Thursday, August 20, 2015

Nicholas Blake’s Head of a Traveller

Head of a Traveller, published in 1949, was the ninth of Nicholas Blake’s Nigel Strangeways mysteries. It’s a good example of the strengths and the weaknesses of his writing.

Nicholas Blake was the pseudonym used by noted poet Cecil Day-Lewis (1904-1972) for his detective fiction. Day-Lewis had been a communist in the 30s but eventually renounced his extreme political views. Political themes do appear in some of his detective stories but (mercifully) they rarely threaten to overwhelm them. Detective fiction was a convenient way for a poet to earn some actual money from his writing but his love for the genre seems to have been genuine and mostly he adheres to the conventions of the golden age fair-play puzzle-plot mystery.
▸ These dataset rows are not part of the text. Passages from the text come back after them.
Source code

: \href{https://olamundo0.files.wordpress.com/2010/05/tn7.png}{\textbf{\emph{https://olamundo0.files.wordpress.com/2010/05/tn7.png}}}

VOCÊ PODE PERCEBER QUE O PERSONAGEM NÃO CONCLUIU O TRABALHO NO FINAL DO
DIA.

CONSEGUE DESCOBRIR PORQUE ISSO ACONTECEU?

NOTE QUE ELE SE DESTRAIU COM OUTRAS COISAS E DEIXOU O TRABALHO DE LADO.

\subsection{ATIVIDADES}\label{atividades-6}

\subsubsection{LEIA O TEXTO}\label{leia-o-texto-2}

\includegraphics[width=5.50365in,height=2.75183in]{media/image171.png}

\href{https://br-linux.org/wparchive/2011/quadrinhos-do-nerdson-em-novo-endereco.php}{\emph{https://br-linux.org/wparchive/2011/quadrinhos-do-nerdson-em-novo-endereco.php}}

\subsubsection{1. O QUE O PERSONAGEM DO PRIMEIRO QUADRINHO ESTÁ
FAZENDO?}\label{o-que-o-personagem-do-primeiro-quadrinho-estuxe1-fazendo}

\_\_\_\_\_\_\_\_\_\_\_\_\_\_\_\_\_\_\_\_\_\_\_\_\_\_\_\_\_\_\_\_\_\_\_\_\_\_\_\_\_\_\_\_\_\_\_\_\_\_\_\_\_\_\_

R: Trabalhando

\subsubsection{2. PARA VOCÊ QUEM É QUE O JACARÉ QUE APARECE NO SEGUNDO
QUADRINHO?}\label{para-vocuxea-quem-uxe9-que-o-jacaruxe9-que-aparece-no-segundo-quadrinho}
And it has to be said that he had considerable skill as a mystery writer.

Nigel Strangeways is in the tradition of amateur gentlemen detectives although he generally works in fairly close co-operation with the police. When a headless corpse is found in the Thames not far from Plash Meadow, the elegant Queen Anne country home of eminent poet Robert Seaton, it’s not surprising that Nigel takes an interest in the case. 
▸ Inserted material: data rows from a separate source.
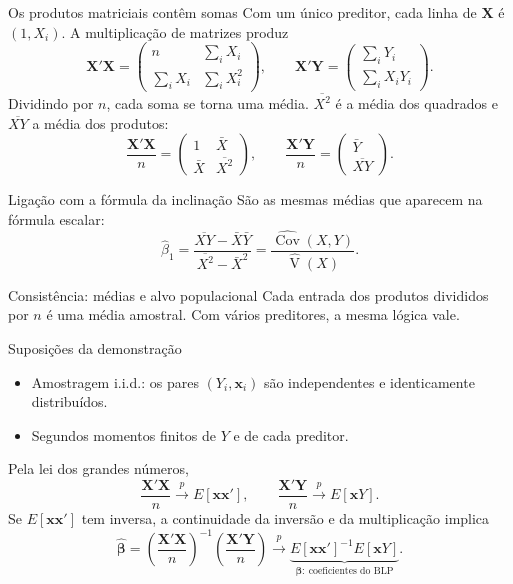 \documentclass[
  ignorenonframetext,
  brazilian,
  aspectratio=169,
  10pt]{beamer}
\begin{document}
\begin{frame}{Os produtos matriciais contêm somas}
\protect{}\label{os-produtos-matriciais-contuxeam-somas}
Com um único preditor, cada linha de \(\mathbf X\) é \((1,X_i)\). A
multiplicação de matrizes produz \[
\mathbf X'\mathbf X=
\begin{pmatrix}
n & \sum_i X_i\\
\sum_i X_i & \sum_i X_i^2
\end{pmatrix},
\qquad
\mathbf X'\mathbf Y=
\begin{pmatrix}\sum_i Y_i\\\sum_i X_iY_i\end{pmatrix}.
\] Dividindo por \(n\), cada soma se torna uma média. \(\overline{X^2}\)
é a média dos quadrados e \(\overline{XY}\) a média dos produtos: \[
\frac{\mathbf X'\mathbf X}{n}=
\begin{pmatrix}1 & \bar X\\\bar X & \overline{X^2}\end{pmatrix},
\qquad
\frac{\mathbf X'\mathbf Y}{n}=
\begin{pmatrix}\bar Y\\\overline{XY}\end{pmatrix}.
\]

\begin{block}{Ligação com a fórmula da inclinação}
São as mesmas médias que aparecem na fórmula escalar:
\[
\widehat\beta_1=
\frac{\overline{XY}-\bar X\bar Y}{\overline{X^2}-\bar X^2}
=\frac{\widehat{\operatorname{Cov}}(X,Y)}{\widehat{\operatorname{V}}(X)}.
\]
\end{block}
\end{frame}

\begin{frame}{Consistência: médias e alvo populacional}
\protect{}\label{consistuxeancia-muxe9dias-e-alvo-populacional}
Cada entrada dos produtos divididos por \(n\) é uma média amostral. Com
vários preditores, a mesma lógica vale.

\begin{block}{Suposições da demonstração}
\begin{itemize}
\item Amostragem i.i.d.: os pares $(Y_i,\mathbf x_i)$ são independentes e identicamente distribuídos.
\item Segundos momentos finitos de $Y$ e de cada preditor.
\end{itemize}
\end{block}

Pela lei dos grandes números, \[
\frac{\mathbf X'\mathbf X}{n}\xrightarrow{p}E[\mathbf x\mathbf x'],
\qquad
\frac{\mathbf X'\mathbf Y}{n}\xrightarrow{p}E[\mathbf xY].
\] Se \(E[\mathbf x\mathbf x']\) tem inversa, a continuidade da inversão
e da multiplicação implica \[
\widehat{\boldsymbol\beta}
=\left(\frac{\mathbf X'\mathbf X}{n}\right)^{-1}
\left(\frac{\mathbf X'\mathbf Y}{n}\right)
\xrightarrow{p}
\underbrace{E[\mathbf x\mathbf x']^{-1}E[\mathbf xY]}_{\boldsymbol\beta:\ \text{coeficientes do BLP}}.
\]
\end{frame}
\end{document}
The house itself becomes a character in the story, partly because of the extraordinary atmosphere that seems to envelop the house but also because it soon becomes clear that the house itself may provide the most promising motive for the crime.
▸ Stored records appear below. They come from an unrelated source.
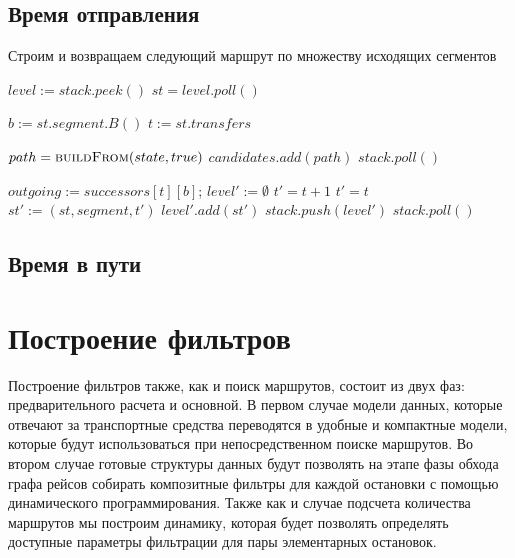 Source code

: \subsection{Время отправления}
\begin{algorithm}[!h]
	\caption{Строим и возвращаем следующий маршрут по множеству исходящих сегментов}\label{lst5}
	\begin{algorithmic}
			\State $level := stack.peek()$ 
				\State $st = level.poll()$ 
				
				\State $b := st.segment.B()$
				\State $t := st.transfers$
				
				 
				\State $path = \Call{buildFrom}{state, true}$ 
				\State $candidates.add(path)$ 
				\State $stack.poll()$
				\EndIf
				\EndIf
				
				\State $outgoing := successors[t][b]$;
				\State $level' := \emptyset$ 
				\State $t' = t + 1$
				\Else
				\State $t' = t$
				\EndIf
				\State $st' := (st, segment, t')$
				\State $level'.add(st')$
				\EndFor
				\State $stack.push(level')$
				\EndIf
			\Else
				\State $stack.poll()$ 
			\EndIf
		\EndWhile
		\EndFunction
	\end{algorithmic}
\end{algorithm}

\FloatBarrier
\subsection{Время в пути}

\section{Построение фильтров}
Построение фильтров также, как и поиск маршрутов, состоит из двух фаз: предварительного расчета и основной. В первом случае модели данных, которые отвечают за транспортные средства переводятся в удобные и компактные модели, которые будут использоваться при непосредственном поиске маршрутов. Во втором случае готовые структуры данных будут позволять на этапе фазы обхода графа рейсов собирать композитные фильтры для каждой остановки с помощью динамического программирования. Также как и случае подсчета количества маршрутов мы построим динамику, которая будет позволять определять доступные параметры фильтрации для пары элементарных остановок.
Seaton is a poet who no longer writes poetry and his marriage is far from ideal. The unexplained presence on the estate of an ambitious but talentless painter and his daughter adds to the tensions. Added to this is the fact that Robert Seaton’s son Lionel, who had been a paratrooper in the war, is having some difficulties adjusting to civilian life. Most disturbing of all is Finny Black, the Seatons’ mute dwarf servant. It is obvious that rather deep passions lurk beneath the surface of life at Plash Meadow.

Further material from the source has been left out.